Assignment >> Down to the last line, restate the records below word for word, dropping every image.

Data to process >>
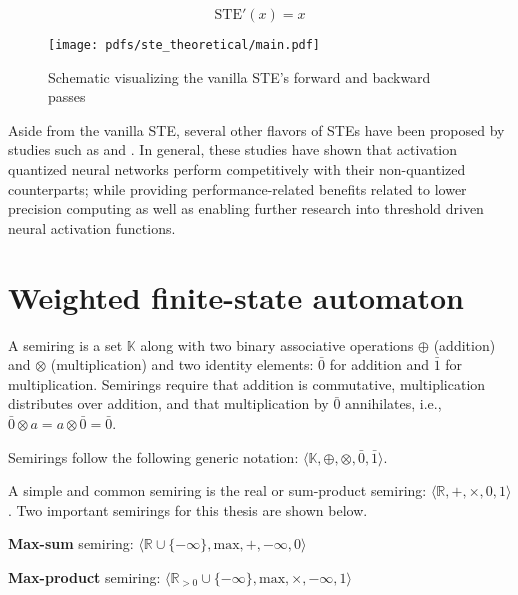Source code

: \begin{equation}
  \label{eq:ste-backward}
  \text{STE}'(x)= x
\end{equation}

\begin{figure}[t]
  \centering
  \texttt{[image: pdfs/ste\_theoretical/main.pdf]}
  \caption{Schematic visualizing the vanilla STE's forward and backward passes}
  \label{fig:straight-through-estimator}
\end{figure}

Aside from the vanilla STE, several other flavors of STEs have been proposed by studies such as \citet{courbariaux2016binarized} and \citet{yin2019understanding}. In general, these studies have shown that activation quantized neural networks perform competitively with their non-quantized counterparts; while providing performance-related benefits related to lower precision computing as well as enabling further research into threshold driven neural activation functions.

\section{Weighted finite-state automaton}

\label{section:wfsa}

\begin{definition}
  A semiring is a set $\mathbb{K}$ along with two binary associative operations $\oplus$ (addition) and $\otimes$ (multiplication) and two identity elements: $\bar{0}$ for addition and $\bar{1}$ for multiplication. Semirings require that addition is commutative, multiplication distributes over addition, and that multiplication by $\bar{0}$ annihilates, i.e., $\bar{0} \otimes a = a \otimes \bar{0} = \bar{0}$.

\begin{remark}
  Semirings follow the following generic notation: $\langle \mathbb{K}, \oplus, \otimes, \bar{0}, \bar{1} \rangle$.
\end{remark}

\begin{remark}
  A simple and common semiring is the real or sum-product semiring: $\langle \mathbb{R}, +, \times, 0, 1 \rangle$. Two important semirings for this thesis are shown below.
\end{remark}

\begin{remark}
  \textbf{Max-sum} semiring: $\langle \mathbb{R} \cup \{-\infty\}, \text{max}, +, -\infty, 0 \rangle$
\end{remark}

\begin{remark}
  \textbf{Max-product} semiring: $\langle \mathbb{R}_{>0} \cup \{-\infty\}, \text{max}, \times, -\infty, 1 \rangle$
\end{remark}

\end{definition}

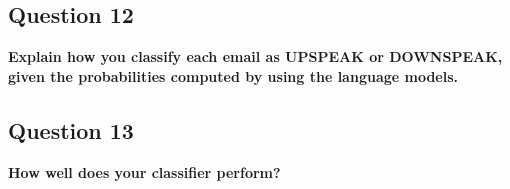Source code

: \documentclass{article} %
\begin{document}

\lipsum[2] %

\subsection*{Question 12}

\textbf{Explain how you classify each email as UPSPEAK or DOWNSPEAK, given the probabilities computed by using the language models.}


\lipsum[2]

\subsection*{Question 13}

\textbf{How well does your classifier perform?}


\lipsum[2]
\end{document}
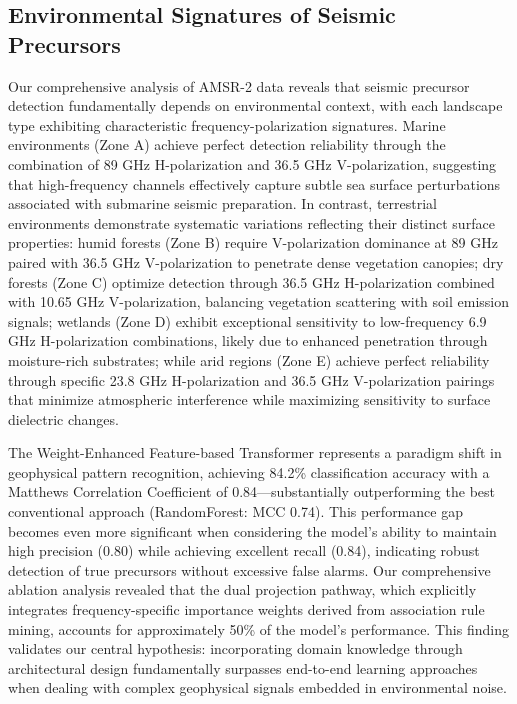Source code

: \documentclass[fleqn,10pt]{wlscirep_mdpi_style}
\begin{document}
\subsection{Environmental Signatures of Seismic Precursors}
Our comprehensive analysis of AMSR-2 data reveals that seismic precursor detection fundamentally depends on environmental context, with each landscape type exhibiting characteristic frequency-polarization signatures. Marine environments (Zone A) achieve perfect detection reliability through the combination of 89 GHz H-polarization and 36.5 GHz V-polarization, suggesting that high-frequency channels effectively capture subtle sea surface perturbations associated with submarine seismic preparation. In contrast, terrestrial environments demonstrate systematic variations reflecting their distinct surface properties: humid forests (Zone B) require V-polarization dominance at 89 GHz paired with 36.5 GHz V-polarization to penetrate dense vegetation canopies; dry forests (Zone C) optimize detection through 36.5 GHz H-polarization combined with 10.65 GHz V-polarization, balancing vegetation scattering with soil emission signals; wetlands (Zone D) exhibit exceptional sensitivity to low-frequency 6.9 GHz H-polarization combinations, likely due to enhanced penetration through moisture-rich substrates; while arid regions (Zone E) achieve perfect reliability through specific 23.8 GHz H-polarization and 36.5 GHz V-polarization pairings that minimize atmospheric interference while maximizing sensitivity to surface dielectric changes.

The Weight-Enhanced Feature-based Transformer represents a paradigm shift in geophysical pattern recognition, achieving 84.2\% classification accuracy with a Matthews Correlation Coefficient of 0.84—substantially outperforming the best conventional approach (RandomForest: MCC 0.74). This performance gap becomes even more significant when considering the model's ability to maintain high precision (0.80) while achieving excellent recall (0.84), indicating robust detection of true precursors without excessive false alarms. Our comprehensive ablation analysis revealed that the dual projection pathway, which explicitly integrates frequency-specific importance weights derived from association rule mining, accounts for approximately 50\% of the model's performance. This finding validates our central hypothesis: incorporating domain knowledge through architectural design fundamentally surpasses end-to-end learning approaches when dealing with complex geophysical signals embedded in environmental noise.
\end{document}
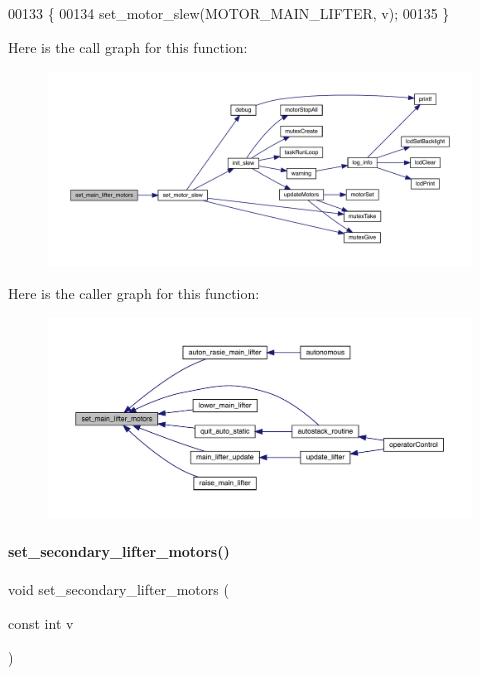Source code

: \begin{DoxyCode}
00133                                          \{
00134   set_motor_slew(MOTOR\_MAIN\_LIFTER, v);
00135 \}
\end{DoxyCode}
Here is the call graph for this function\+:
\nopagebreak
\begin{figure}[H]
\begin{center}
\leavevmode
\includegraphics[width=350pt]{lifter_8h_ad00a195af30f246924d6e1a30095b882_cgraph}
\end{center}
\end{figure}
Here is the caller graph for this function\+:
\nopagebreak
\begin{figure}[H]
\begin{center}
\leavevmode
\includegraphics[width=350pt]{lifter_8h_ad00a195af30f246924d6e1a30095b882_icgraph}
\end{center}
\end{figure}
\mbox{\label{lifter_8h_a78640d547d9361951a92d0bc00939536}} 
\paragraph{set\+\_\+secondary\+\_\+lifter\+\_\+motors()}
{\footnotesize\ttfamily void set\+\_\+secondary\+\_\+lifter\+\_\+motors (\begin{DoxyParamCaption}\item[{const int}]{v }\end{DoxyParamCaption})}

Problem solution >>
Source code

: \begin{equation}
  \label{eq:ste-backward}
  \text{STE}'(x)= x
\end{equation}

\begin{figure}[t]
  \centering
  \texttt{[image: pdfs/ste\_theoretical/main.pdf]}
  \caption{Schematic visualizing the vanilla STE's forward and backward passes}
  \label{fig:straight-through-estimator}
\end{figure}

Aside from the vanilla STE, several other flavors of STEs have been proposed by studies such as \citet{courbariaux2016binarized} and \citet{yin2019understanding}. In general, these studies have shown that activation quantized neural networks perform competitively with their non-quantized counterparts; while providing performance-related benefits related to lower precision computing as well as enabling further research into threshold driven neural activation functions.

\section{Weighted finite-state automaton}

\label{section:wfsa}

\begin{definition}
  A semiring is a set $\mathbb{K}$ along with two binary associative operations $\oplus$ (addition) and $\otimes$ (multiplication) and two identity elements: $\bar{0}$ for addition and $\bar{1}$ for multiplication. Semirings require that addition is commutative, multiplication distributes over addition, and that multiplication by $\bar{0}$ annihilates, i.e., $\bar{0} \otimes a = a \otimes \bar{0} = \bar{0}$.

\begin{remark}
  Semirings follow the following generic notation: $\langle \mathbb{K}, \oplus, \otimes, \bar{0}, \bar{1} \rangle$.
\end{remark}

\begin{remark}
  A simple and common semiring is the real or sum-product semiring: $\langle \mathbb{R}, +, \times, 0, 1 \rangle$. Two important semirings for this thesis are shown below.
\end{remark}

\begin{remark}
  \textbf{Max-sum} semiring: $\langle \mathbb{R} \cup \{-\infty\}, \text{max}, +, -\infty, 0 \rangle$
\end{remark}

\begin{remark}
  \textbf{Max-product} semiring: $\langle \mathbb{R}_{>0} \cup \{-\infty\}, \text{max}, \times, -\infty, 1 \rangle$
\end{remark}

\end{definition}

Source code

: \documentclass{article} %
\begin{document}

\lipsum[2] %

\subsection*{Question 12}

\textbf{Explain how you classify each email as UPSPEAK or DOWNSPEAK, given the probabilities computed by using the language models.}


\lipsum[2]

\subsection*{Question 13}

\textbf{How well does your classifier perform?}


\lipsum[2]
\end{document}
Source code

: \documentclass[fleqn,10pt]{wlscirep_mdpi_style}
\begin{document}
\subsection{Environmental Signatures of Seismic Precursors}
Our comprehensive analysis of AMSR-2 data reveals that seismic precursor detection fundamentally depends on environmental context, with each landscape type exhibiting characteristic frequency-polarization signatures. Marine environments (Zone A) achieve perfect detection reliability through the combination of 89 GHz H-polarization and 36.5 GHz V-polarization, suggesting that high-frequency channels effectively capture subtle sea surface perturbations associated with submarine seismic preparation. In contrast, terrestrial environments demonstrate systematic variations reflecting their distinct surface properties: humid forests (Zone B) require V-polarization dominance at 89 GHz paired with 36.5 GHz V-polarization to penetrate dense vegetation canopies; dry forests (Zone C) optimize detection through 36.5 GHz H-polarization combined with 10.65 GHz V-polarization, balancing vegetation scattering with soil emission signals; wetlands (Zone D) exhibit exceptional sensitivity to low-frequency 6.9 GHz H-polarization combinations, likely due to enhanced penetration through moisture-rich substrates; while arid regions (Zone E) achieve perfect reliability through specific 23.8 GHz H-polarization and 36.5 GHz V-polarization pairings that minimize atmospheric interference while maximizing sensitivity to surface dielectric changes.

The Weight-Enhanced Feature-based Transformer represents a paradigm shift in geophysical pattern recognition, achieving 84.2\% classification accuracy with a Matthews Correlation Coefficient of 0.84—substantially outperforming the best conventional approach (RandomForest: MCC 0.74). This performance gap becomes even more significant when considering the model's ability to maintain high precision (0.80) while achieving excellent recall (0.84), indicating robust detection of true precursors without excessive false alarms. Our comprehensive ablation analysis revealed that the dual projection pathway, which explicitly integrates frequency-specific importance weights derived from association rule mining, accounts for approximately 50\% of the model's performance. This finding validates our central hypothesis: incorporating domain knowledge through architectural design fundamentally surpasses end-to-end learning approaches when dealing with complex geophysical signals embedded in environmental noise.
\end{document}
Source code

: \begin{DoxyCode}
00133                                          \{
00134   set_motor_slew(MOTOR\_MAIN\_LIFTER, v);
00135 \}
\end{DoxyCode}
Here is the call graph for this function\+:
\nopagebreak
\begin{figure}[H]
\begin{center}
\leavevmode
\includegraphics[width=350pt]{lifter_8h_ad00a195af30f246924d6e1a30095b882_cgraph}
\end{center}
\end{figure}
Here is the caller graph for this function\+:
\nopagebreak
\begin{figure}[H]
\begin{center}
\leavevmode
\includegraphics[width=350pt]{lifter_8h_ad00a195af30f246924d6e1a30095b882_icgraph}
\end{center}
\end{figure}
\mbox{\label{lifter_8h_a78640d547d9361951a92d0bc00939536}} 
\paragraph{set\+\_\+secondary\+\_\+lifter\+\_\+motors()}
{\footnotesize\ttfamily void set\+\_\+secondary\+\_\+lifter\+\_\+motors (\begin{DoxyParamCaption}\item[{const int}]{v }\end{DoxyParamCaption})}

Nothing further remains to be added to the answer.